[Saved data entries]
= Beginning of Section =
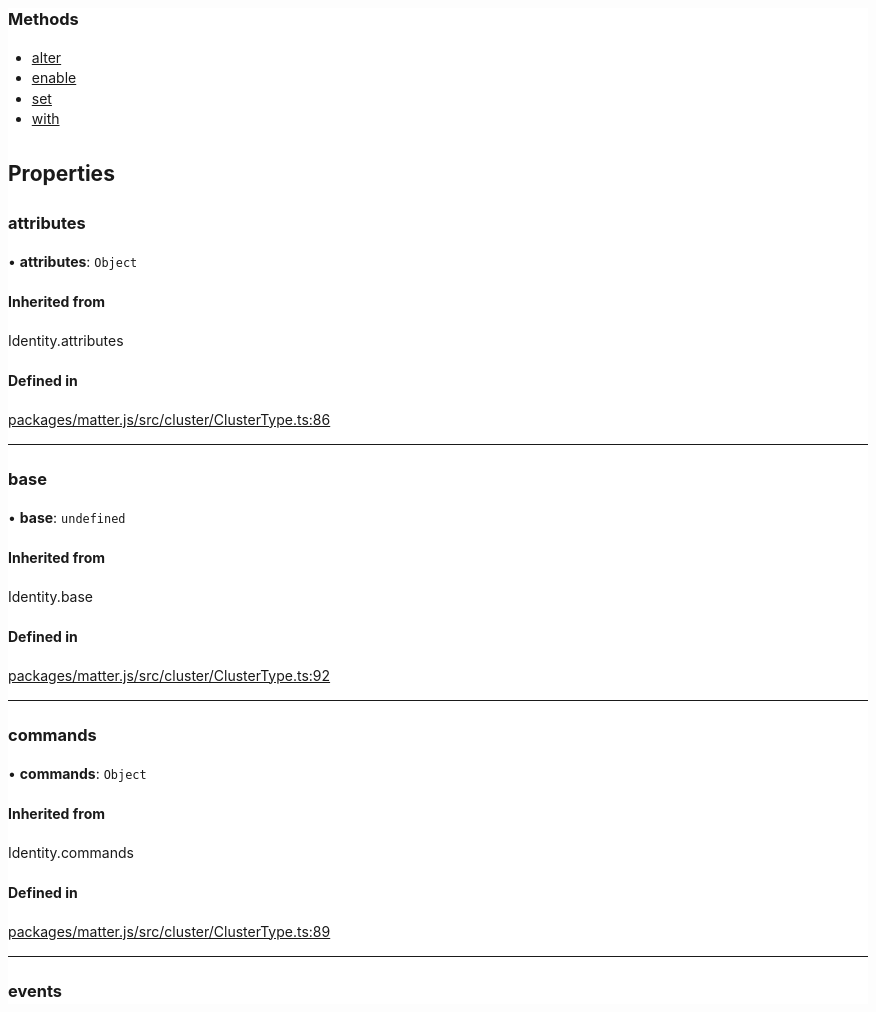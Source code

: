 ### Methods

- [alter](cluster_export.UnitLocalization.Cluster.md#alter)
- [enable](cluster_export.UnitLocalization.Cluster.md#enable)
- [set](cluster_export.UnitLocalization.Cluster.md#set)
- [with](cluster_export.UnitLocalization.Cluster.md#with)

## Properties

### attributes

• **attributes**: `Object`

#### Inherited from

Identity.attributes

#### Defined in

[packages/matter.js/src/cluster/ClusterType.ts:86](https://github.com/project-chip/matter.js/blob/c0d55745d5279e16fdfaa7d2c564daa31e19c627/packages/matter.js/src/cluster/ClusterType.ts#L86)

___

### base

• **base**: `undefined`

#### Inherited from

Identity.base

#### Defined in

[packages/matter.js/src/cluster/ClusterType.ts:92](https://github.com/project-chip/matter.js/blob/c0d55745d5279e16fdfaa7d2c564daa31e19c627/packages/matter.js/src/cluster/ClusterType.ts#L92)

___

### commands

• **commands**: `Object`

#### Inherited from

Identity.commands

#### Defined in

[packages/matter.js/src/cluster/ClusterType.ts:89](https://github.com/project-chip/matter.js/blob/c0d55745d5279e16fdfaa7d2c564daa31e19c627/packages/matter.js/src/cluster/ClusterType.ts#L89)

___

### events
= End of Section =
**Your assignment**.
Where a line in the records above contains the string "Identity", copy that line.

**Task output**.
Identity.attributes
Identity.base
Identity.commands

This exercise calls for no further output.